The mountain blackeye feeds on nectar, pollen, insects (particularly caterpillars, grasshoppers and beetles), and small berries, including raspberries. It has a modified tongue—tubular with a brush-like tip—which allows it to easily sip nectar. It feeds at all heights, from the ground to the canopy, often foraging in small groups. It visits the flowers of Eugenia, Schima, Elaeocarpus and several Rhododendron species. Studies indicate that it may be an important pollinator of Rhododendron buxifolium; it also regularly visits Rhododendron ericoides and Rhododendron acuminatum. It is an occasional partner in a symbiotic relationship with Nepenthes lowii, a pitcher-plant which is also endemic to Borneo. The plant produces waxy secretions on the lid of its pitcher. Although treeshrews are the primary consumers of these secretions, mountain blackeyes also partake, sometimes defecating into the pitchers as they do so. Treeshrew and bird feces provide nutrients for the plant; studies have shown that some plants get 57–100% of their nitrogen from animal feces. Because the waxy secretions are produced year-round, they can be an important food source for mountain blackeyes when other plants are not in flower, or when insects are hard to find.

===Breeding===
The breeding ecology of the mountain blackeye is only poorly known.

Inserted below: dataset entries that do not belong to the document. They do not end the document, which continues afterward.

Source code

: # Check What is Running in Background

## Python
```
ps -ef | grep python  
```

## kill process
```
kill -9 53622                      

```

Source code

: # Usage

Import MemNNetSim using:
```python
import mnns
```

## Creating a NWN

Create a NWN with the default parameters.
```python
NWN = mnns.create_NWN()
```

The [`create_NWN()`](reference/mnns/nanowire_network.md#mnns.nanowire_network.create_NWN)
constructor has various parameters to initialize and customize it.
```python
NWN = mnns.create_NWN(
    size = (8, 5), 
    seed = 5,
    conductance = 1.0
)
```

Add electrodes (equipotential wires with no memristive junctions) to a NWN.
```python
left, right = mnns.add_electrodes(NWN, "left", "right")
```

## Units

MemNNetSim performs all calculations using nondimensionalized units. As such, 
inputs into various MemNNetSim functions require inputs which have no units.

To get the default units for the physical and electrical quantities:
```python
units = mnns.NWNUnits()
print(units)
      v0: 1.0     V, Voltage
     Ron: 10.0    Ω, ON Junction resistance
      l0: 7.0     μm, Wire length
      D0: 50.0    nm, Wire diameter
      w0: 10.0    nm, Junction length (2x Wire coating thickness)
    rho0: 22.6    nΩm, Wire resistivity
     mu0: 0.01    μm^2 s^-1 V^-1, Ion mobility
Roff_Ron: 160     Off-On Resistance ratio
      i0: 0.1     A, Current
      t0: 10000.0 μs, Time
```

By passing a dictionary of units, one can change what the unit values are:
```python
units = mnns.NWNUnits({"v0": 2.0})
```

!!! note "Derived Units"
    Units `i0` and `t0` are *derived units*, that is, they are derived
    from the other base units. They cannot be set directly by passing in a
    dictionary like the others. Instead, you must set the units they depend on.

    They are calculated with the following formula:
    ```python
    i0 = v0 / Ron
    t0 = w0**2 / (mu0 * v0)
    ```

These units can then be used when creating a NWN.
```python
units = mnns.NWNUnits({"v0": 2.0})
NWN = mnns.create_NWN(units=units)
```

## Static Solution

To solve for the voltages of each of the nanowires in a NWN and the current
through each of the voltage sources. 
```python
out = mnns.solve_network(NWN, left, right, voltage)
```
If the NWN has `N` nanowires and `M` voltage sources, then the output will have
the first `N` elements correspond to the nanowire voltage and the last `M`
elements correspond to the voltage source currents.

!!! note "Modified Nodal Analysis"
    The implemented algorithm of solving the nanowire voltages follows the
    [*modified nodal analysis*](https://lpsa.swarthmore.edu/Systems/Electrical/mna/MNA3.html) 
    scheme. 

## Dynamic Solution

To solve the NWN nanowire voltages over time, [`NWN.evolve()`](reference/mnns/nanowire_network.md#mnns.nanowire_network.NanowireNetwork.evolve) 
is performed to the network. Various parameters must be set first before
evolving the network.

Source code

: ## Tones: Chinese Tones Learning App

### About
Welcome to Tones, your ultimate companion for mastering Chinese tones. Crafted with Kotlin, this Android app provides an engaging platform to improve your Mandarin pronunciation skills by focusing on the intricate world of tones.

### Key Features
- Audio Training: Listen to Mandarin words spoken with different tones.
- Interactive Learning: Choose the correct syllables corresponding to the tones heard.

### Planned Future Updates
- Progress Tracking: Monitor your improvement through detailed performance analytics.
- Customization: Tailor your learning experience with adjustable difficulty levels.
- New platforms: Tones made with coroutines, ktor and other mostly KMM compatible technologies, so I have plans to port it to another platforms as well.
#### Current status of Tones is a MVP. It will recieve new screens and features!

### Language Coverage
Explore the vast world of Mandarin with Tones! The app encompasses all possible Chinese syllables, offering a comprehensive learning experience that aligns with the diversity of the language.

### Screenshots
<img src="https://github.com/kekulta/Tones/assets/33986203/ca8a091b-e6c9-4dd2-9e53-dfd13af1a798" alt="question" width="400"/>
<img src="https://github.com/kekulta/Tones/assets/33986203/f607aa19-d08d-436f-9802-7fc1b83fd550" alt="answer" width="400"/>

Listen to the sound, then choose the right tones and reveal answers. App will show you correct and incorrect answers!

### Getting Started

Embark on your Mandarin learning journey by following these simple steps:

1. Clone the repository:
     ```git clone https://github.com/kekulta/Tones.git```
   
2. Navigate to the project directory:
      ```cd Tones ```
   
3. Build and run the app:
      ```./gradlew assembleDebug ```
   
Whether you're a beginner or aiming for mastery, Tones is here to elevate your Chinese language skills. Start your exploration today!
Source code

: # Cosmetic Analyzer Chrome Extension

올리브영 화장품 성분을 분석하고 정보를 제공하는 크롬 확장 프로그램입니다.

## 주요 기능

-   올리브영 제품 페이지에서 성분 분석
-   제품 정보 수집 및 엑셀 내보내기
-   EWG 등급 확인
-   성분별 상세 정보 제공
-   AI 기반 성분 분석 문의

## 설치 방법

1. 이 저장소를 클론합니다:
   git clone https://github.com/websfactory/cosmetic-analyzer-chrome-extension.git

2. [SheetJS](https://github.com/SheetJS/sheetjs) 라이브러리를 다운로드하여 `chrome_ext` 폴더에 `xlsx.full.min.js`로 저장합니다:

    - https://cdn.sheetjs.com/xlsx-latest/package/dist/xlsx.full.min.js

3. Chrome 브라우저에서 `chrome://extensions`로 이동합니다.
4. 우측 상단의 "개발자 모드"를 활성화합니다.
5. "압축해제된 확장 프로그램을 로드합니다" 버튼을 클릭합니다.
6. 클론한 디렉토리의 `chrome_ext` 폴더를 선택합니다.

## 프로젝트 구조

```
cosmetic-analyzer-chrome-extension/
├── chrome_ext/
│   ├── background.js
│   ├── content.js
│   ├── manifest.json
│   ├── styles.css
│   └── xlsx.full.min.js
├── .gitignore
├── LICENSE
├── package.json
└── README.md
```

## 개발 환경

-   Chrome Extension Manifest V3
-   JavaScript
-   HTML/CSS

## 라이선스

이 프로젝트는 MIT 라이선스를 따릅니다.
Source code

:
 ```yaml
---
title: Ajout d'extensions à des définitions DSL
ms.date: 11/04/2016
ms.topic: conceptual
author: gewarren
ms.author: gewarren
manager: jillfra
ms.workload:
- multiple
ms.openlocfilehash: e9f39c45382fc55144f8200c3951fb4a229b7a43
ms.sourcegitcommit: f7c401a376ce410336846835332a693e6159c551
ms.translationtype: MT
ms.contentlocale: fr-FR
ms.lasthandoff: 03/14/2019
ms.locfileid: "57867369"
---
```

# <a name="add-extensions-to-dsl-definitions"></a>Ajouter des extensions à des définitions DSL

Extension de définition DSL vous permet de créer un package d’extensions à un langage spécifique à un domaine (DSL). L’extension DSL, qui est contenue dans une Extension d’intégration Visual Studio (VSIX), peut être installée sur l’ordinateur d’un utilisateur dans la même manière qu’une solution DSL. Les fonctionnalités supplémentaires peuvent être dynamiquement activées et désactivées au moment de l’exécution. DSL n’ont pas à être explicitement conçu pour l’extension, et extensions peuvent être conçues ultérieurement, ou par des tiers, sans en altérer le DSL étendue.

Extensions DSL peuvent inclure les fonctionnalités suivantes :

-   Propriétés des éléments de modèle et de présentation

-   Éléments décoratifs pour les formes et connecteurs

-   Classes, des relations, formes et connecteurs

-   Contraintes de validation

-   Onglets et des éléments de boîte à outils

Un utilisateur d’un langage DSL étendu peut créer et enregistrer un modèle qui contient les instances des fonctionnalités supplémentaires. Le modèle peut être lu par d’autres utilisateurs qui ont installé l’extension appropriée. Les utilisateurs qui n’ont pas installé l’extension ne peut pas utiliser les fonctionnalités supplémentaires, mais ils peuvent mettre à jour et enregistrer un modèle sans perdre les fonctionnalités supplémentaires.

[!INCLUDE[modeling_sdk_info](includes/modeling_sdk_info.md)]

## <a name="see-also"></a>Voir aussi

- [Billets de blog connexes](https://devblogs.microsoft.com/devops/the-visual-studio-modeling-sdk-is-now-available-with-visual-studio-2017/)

It breeds in February, March, June, and September. The nest is a shallow cup made of rootlets and dried grass, and lined with the sporophyte stalks or setae of mosses. It measures roughly 7.5 cm across and is typically built in the fork of a branch of a Leptospermum tree within 1 to 8 m of the ground. The female lays a single egg, and the hatched takes 14–15 days to . Because of the low temperatures and high moisture levels at the elevations where mountain blackeyes breed, the birds spend considerable time incubating their chick early in its development, when it cannot regulate its own body temperature. This means that they spend less time foraging for food for the chick, which delays its development. When nests were experimentally heated and covered against the rain, parents spent less time at the nest, chicks gained weight faster, grew wing feathers quicker, and fledged earlier.

==Status==
The International Union for Conservation of Nature rates the mountain blackeye as a species of least concern. Although it is range-restricted, it is very common across much of its range, though western populations are much more localized. Its overall population size has not been quantified, but it is thought to be declining, primarily due to habitat destruction and fragmentation. Much of its range is protected by parks or forest reserves, including Kinabalu Park (which protects Mounts Kinabalu and Tambuyukon), and Crocker Range Park (which protects much of the area around Mount Kinabalu). However, protection does not necessarily forestall habitat destruction, as for example, permission has been granted for extensive logging in the forest reserve on Mount Trus Madi.